En apportant à ces questions des réponses précises, Psychanalyse sous occupation nous permet de repenser en contexte les liens qui unissent la pratique de la psychanalyse à la politique, et par implication le potentiel révolutionnaire de celle-ci. En démontrant que l’individuel en Palestine est toujours politique, là-même où la politique n’est jamais, quant à elle, mise au service de l’individuel (puisqu’elle est au service des intérêts impérialistes de l’État d’Israël), ce livre nous montre comment la psychanalyse peut devenir une pratique de résistance à l’oppression dès l’instant que les populations indigènes qui s’en servent savent décoloniser ce qui, dans sa théorie, porte encore les traces de la culture blanche, européenne et hétérocentrée qui l’a vue naître.
L’appareillage critique qui soutient le propos du livre est riche et complexe. Inspiré tout autant par les théories féministes et queer, que par les théories critiques sur la race ou décoloniales, Psychanalyse sous occupation s’inscrit dans le sillage des études sur le racisme menées par le psychiatre et révolutionnaire martiniquais Franz Fanon dans des ouvrages comme Peau noire, masques blancs ou Les damnés de la terre.
Revenant, par exemple, sur l’usage politique qui est souvent fait des concepts de “trauma” et de “résilience”, le livre s’inscrit en faux contre une telle instrumentalisation du discours psy, en faisant valoir que celle-ci, bien loin d’aider les populations colonisées à sortir de leur statut d’objet, ne sert en fait qu’à masquer les violences qui leur sont faites en faisant de ces populations des victimes, et non des sujets désirants capables de lutter par eux-mêmes pour leur indépendance.
Le livre s’attache en outre à montrer que la psychanalyse, dès l’instant qu’elle est mise au service d’une politique d’émancipation sociale, peut également devenir un lieu à partir duquel imaginer de nouvelles possibilités de vie.

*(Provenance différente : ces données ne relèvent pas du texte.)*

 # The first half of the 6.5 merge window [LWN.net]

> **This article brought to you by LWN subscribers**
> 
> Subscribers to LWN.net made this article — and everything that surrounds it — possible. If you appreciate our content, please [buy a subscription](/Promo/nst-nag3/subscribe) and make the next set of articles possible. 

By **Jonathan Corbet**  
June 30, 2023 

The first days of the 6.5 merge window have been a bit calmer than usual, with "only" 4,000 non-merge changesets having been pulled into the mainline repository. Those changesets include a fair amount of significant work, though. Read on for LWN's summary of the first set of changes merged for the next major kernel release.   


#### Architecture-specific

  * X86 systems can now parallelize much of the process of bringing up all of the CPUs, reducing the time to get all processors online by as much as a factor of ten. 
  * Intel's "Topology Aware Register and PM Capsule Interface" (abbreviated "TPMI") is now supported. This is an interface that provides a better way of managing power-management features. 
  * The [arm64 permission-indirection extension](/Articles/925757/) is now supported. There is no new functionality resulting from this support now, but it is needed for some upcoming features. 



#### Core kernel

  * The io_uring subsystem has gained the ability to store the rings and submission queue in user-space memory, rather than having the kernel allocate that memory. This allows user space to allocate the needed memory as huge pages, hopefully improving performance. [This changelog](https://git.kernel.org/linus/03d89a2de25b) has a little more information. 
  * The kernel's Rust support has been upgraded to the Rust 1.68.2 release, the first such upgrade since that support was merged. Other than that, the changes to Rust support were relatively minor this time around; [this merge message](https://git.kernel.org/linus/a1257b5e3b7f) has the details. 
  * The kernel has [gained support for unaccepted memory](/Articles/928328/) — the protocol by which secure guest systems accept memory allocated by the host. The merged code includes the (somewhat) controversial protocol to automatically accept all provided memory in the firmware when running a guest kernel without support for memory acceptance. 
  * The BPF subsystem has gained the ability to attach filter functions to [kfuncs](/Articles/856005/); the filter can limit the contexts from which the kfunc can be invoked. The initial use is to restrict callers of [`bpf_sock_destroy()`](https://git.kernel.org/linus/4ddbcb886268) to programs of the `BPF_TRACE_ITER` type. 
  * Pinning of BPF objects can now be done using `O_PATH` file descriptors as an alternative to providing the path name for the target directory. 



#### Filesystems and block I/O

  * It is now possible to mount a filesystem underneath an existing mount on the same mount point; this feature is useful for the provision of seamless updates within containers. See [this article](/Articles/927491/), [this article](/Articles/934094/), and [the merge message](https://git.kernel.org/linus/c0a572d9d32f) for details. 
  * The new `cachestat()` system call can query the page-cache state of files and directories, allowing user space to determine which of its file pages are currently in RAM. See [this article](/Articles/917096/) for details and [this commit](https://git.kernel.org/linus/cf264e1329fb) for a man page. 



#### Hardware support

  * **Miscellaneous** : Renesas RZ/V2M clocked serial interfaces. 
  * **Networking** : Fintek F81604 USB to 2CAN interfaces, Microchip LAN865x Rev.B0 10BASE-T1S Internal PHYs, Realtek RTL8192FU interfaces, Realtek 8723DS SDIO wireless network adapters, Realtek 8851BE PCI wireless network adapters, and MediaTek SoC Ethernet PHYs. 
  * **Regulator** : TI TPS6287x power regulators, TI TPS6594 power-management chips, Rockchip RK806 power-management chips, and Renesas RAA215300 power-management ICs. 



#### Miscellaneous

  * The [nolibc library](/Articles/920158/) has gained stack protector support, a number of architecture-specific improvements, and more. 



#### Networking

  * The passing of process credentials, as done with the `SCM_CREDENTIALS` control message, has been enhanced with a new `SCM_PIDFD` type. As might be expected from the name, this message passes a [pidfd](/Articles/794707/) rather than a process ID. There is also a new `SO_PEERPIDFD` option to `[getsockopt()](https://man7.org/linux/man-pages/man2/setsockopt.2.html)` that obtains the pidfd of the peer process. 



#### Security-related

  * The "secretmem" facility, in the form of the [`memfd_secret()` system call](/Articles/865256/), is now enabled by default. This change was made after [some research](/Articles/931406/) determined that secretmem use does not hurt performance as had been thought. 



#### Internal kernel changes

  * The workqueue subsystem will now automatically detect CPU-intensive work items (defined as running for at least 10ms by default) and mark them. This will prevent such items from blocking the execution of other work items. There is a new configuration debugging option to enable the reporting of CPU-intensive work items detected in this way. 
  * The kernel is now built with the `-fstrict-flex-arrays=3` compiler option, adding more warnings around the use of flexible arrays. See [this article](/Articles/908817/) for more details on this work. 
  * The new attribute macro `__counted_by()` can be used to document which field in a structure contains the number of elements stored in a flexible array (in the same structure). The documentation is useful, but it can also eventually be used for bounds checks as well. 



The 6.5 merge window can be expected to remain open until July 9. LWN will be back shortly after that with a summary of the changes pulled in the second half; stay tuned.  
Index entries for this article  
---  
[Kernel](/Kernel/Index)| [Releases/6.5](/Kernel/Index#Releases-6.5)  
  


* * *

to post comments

Mobilisant, pour ce faire, le concept forgé par Scott Lauria Morgensen dans In Between Us [Entre nous] de “souveraineté du soin”, Psychanalyse sous occupation avance l’idée que les “politiques de soin”, bien loin d’être détachées, voir détachables des enjeux politiques et révolutionnaires qu’elles rendent (ou non) possibles, constituent en fait la base même à partir de laquelle peut être pensée une remise en cause radicale des politiques coloniales.
S’opposant ainsi vigoureusement au fait que la psychanalyse puisse être mise au service d’une forme de dénégation des violences politiques que subissent les populations colonisées, ce livre entend faire de la pratique de la psychanalyse “un mécanisme de mobilisation sociale et politique” pouvant servir les intérêts des populations subalternisées.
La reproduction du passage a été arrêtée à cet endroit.